В голове были мысли только о том, как пережить посев, — несмотря на то, что Изумрудное Озеро собирало гостей со всей Коалиции, деревенские жили сельским хозяйством, а не торговлей с приезжими. Богатые столичные купцы не позволяли местным заниматься торговлей — не напрямую, конечно, но с рынка выживали в рекордно короткие сроки. Но Берн об этом не беспокоился — его семья была богатой по деревенским меркам, они даже отстроили себе двухэтажный домик.
Берн не вспоминал о тошнотворном верещании до следующей недели и не вспомнил бы никогда, не приснись ему до дрожи реалистичный кошмар об убийцах, сбежавших из Чёрного Замка. В ушах гудело, когда Берн спускался по лестнице, а руки дрожали, и он, пытаясь напиться, уронил глиняную кружку, которая разлетелась осколками по полу кухни.
В мёртвенном молчании ночи пронзительное, но тихое стенание прозвучало страшнее крика. Казалось, застряв где-то в стене, медленно подыхала мышь, и Берн, позабыв о жажде, направился в крохотную прихожую, пытаясь определить источник звука, но так внезапно, как и началось, всё смолкло. Ни Софи, ни родители этого не слышали, а когда Берн заговорил о странном писке, на него взглянули как на идиота.
В следующий раз Берн ничего не слышал — ничего, выходящего за рамки нормальности, — потому что писк пришёл не извне, он шёл изнутри, и спровоцировала это Софи. Она сорвалась на Берна, когда мать послала их к главному торговцу Изумрудного Озера — жирдяю по имени Горн, его фамилии Берн не знал. Мать попросила отнести ему свежие овощи с огорода. Софи очень устала за последние дни и постоянно ругалась на всех, кто попадался ей под руку. Но в тот раз это произошло вообще без какой-либо причины — перед домом жирдяя Горна она вспылила и умчалась вперёд.
Берн догнал Софи, когда она уже заходила в дом Горна и протягивала мешок с овощами купеческой служанке. Берн собирался развернуться и уйти — он уже планировал, как проучить сестру, — но едва не упал обратно, наткнувшись на взгляд карих, почти чёрных глаз.
В полоске солнечного света золотом мельтешила пыль, где-то неподалёку капала вода, а перед Берном, занеся ногу для нового шага, застыла незнакомка, которая была его сестрой.
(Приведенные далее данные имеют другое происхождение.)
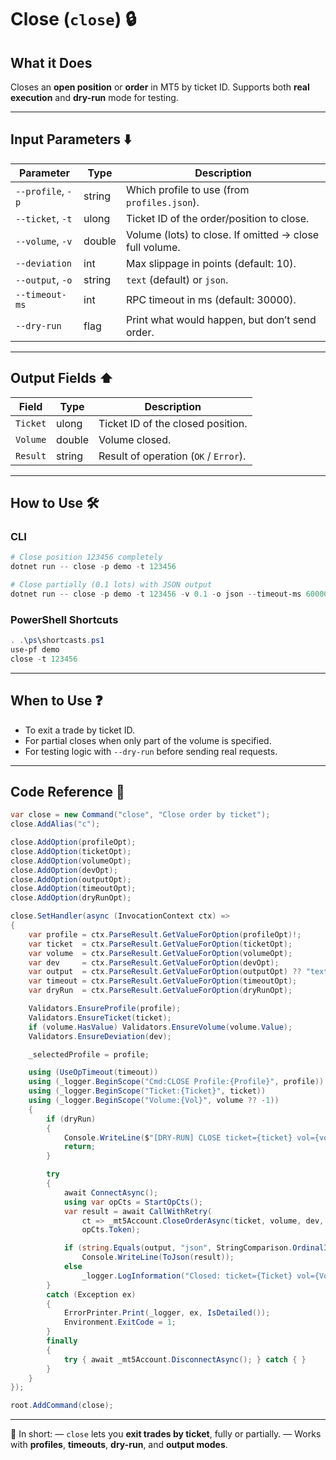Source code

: # Close (`close`) 🔒

## What it Does

Closes an **open position** or **order** in MT5 by ticket ID.
Supports both **real execution** and **dry-run** mode for testing.

---

## Input Parameters ⬇️

| Parameter         | Type   | Description                                             |
| ----------------- | ------ | ------------------------------------------------------- |
| `--profile`, `-p` | string | Which profile to use (from `profiles.json`).            |
| `--ticket`, `-t`  | ulong  | Ticket ID of the order/position to close.               |
| `--volume`, `-v`  | double | Volume (lots) to close. If omitted → close full volume. |
| `--deviation`     | int    | Max slippage in points (default: 10).                   |
| `--output`, `-o`  | string |  `text` (default) or `json`.                             |
| `--timeout-ms`    | int    | RPC timeout in ms (default: 30000).                     |
| `--dry-run`       | flag   | Print what would happen, but don’t send order.          |

---

## Output Fields ⬆️

| Field    | Type   | Description                           |
| -------- | ------ | ------------------------------------- |
| `Ticket` | ulong  | Ticket ID of the closed position.     |
| `Volume` | double | Volume closed.                        |
| `Result` | string | Result of operation (`OK` / `Error`). |

---

## How to Use 🛠️

### CLI

```powershell
# Close position 123456 completely
dotnet run -- close -p demo -t 123456

# Close partially (0.1 lots) with JSON output
dotnet run -- close -p demo -t 123456 -v 0.1 -o json --timeout-ms 60000
```

### PowerShell Shortcuts

```powershell
. .\ps\shortcasts.ps1
use-pf demo
close -t 123456
```

---

## When to Use ❓

* To exit a trade by ticket ID.
* For partial closes when only part of the volume is specified.
* For testing logic with `--dry-run` before sending real requests.

---

## Code Reference 🧩

```csharp
var close = new Command("close", "Close order by ticket");
close.AddAlias("c");

close.AddOption(profileOpt);
close.AddOption(ticketOpt);
close.AddOption(volumeOpt);
close.AddOption(devOpt);
close.AddOption(outputOpt);
close.AddOption(timeoutOpt);
close.AddOption(dryRunOpt);

close.SetHandler(async (InvocationContext ctx) =>
{
    var profile = ctx.ParseResult.GetValueForOption(profileOpt)!;
    var ticket  = ctx.ParseResult.GetValueForOption(ticketOpt);
    var volume  = ctx.ParseResult.GetValueForOption(volumeOpt);
    var dev     = ctx.ParseResult.GetValueForOption(devOpt);
    var output  = ctx.ParseResult.GetValueForOption(outputOpt) ?? "text";
    var timeout = ctx.ParseResult.GetValueForOption(timeoutOpt);
    var dryRun  = ctx.ParseResult.GetValueForOption(dryRunOpt);

    Validators.EnsureProfile(profile);
    Validators.EnsureTicket(ticket);
    if (volume.HasValue) Validators.EnsureVolume(volume.Value);
    Validators.EnsureDeviation(dev);

    _selectedProfile = profile;

    using (UseOpTimeout(timeout))
    using (_logger.BeginScope("Cmd:CLOSE Profile:{Profile}", profile))
    using (_logger.BeginScope("Ticket:{Ticket}", ticket))
    using (_logger.BeginScope("Volume:{Vol}", volume ?? -1))
    {
        if (dryRun)
        {
            Console.WriteLine($"[DRY-RUN] CLOSE ticket={ticket} vol={volume ?? -1}");
            return;
        }

        try
        {
            await ConnectAsync();
            using var opCts = StartOpCts();
            var result = await CallWithRetry(
                ct => _mt5Account.CloseOrderAsync(ticket, volume, dev, ct),
                opCts.Token);

            if (string.Equals(output, "json", StringComparison.OrdinalIgnoreCase))
                Console.WriteLine(ToJson(result));
            else
                _logger.LogInformation("Closed: ticket={Ticket} vol={Vol}", ticket, volume ?? -1);
        }
        catch (Exception ex)
        {
            ErrorPrinter.Print(_logger, ex, IsDetailed());
            Environment.ExitCode = 1;
        }
        finally
        {
            try { await _mt5Account.DisconnectAsync(); } catch { }
        }
    }
});

root.AddCommand(close);
```

---

📌 In short:
— `close` lets you **exit trades by ticket**, fully or partially.
— Works with **profiles**, **timeouts**, **dry-run**, and **output modes**.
Смуглая кожа, тёмные волосы, стройная фигура — этого голема слепили по образу и подобию Софи, но сама Софи, почему-то подумал Берн, умерла. Эта мысль ошарашила его и ужаснула, и он её поспешно отогнал. Берн был суеверным и боялся накликать беду такими отвратительными мыслями.
Софи в своей стремительной манере развернулась на пятках и захлопнула дверь, и этот неожиданный бум! вывел Берна из оцепенения. Его разрывало от желания уйти прочь и спрятаться в своей комнате, в своей кровати и очнуться, когда на следующее утро. Но он спокойно подождал служанку Горна и забрал деньги за овощи. Софи переминалась с ноги на ногу в сторонке.
В ней чувствовалась смутная и непонятная угроза, направленная на… дом Горна? И это не было похоже на её привычную, усталую злость — в воздухе повисло немое обещание жестокой расправы. Берн не сдвинулся с места, пока Софи не пошевелилась и не поплелась обратно, в родительский дом. Она двигалась неестественно, и Берн подумал, что из-за тяжёлой работы не обращал внимания на то, как она изменилась — всего-то за неделю или две. Сестра слегка пугала.
«Она уже умерла», — опять прошелестело в голове, и одновременно с этим вернулся писк — противно и тоненько зажужжал под ложечкой, подобрался к горлу и безотчётным страхом засел в сердце. Берн постучал по забору три раза — говорили, что это приносит удачу и оберегает от несчастий.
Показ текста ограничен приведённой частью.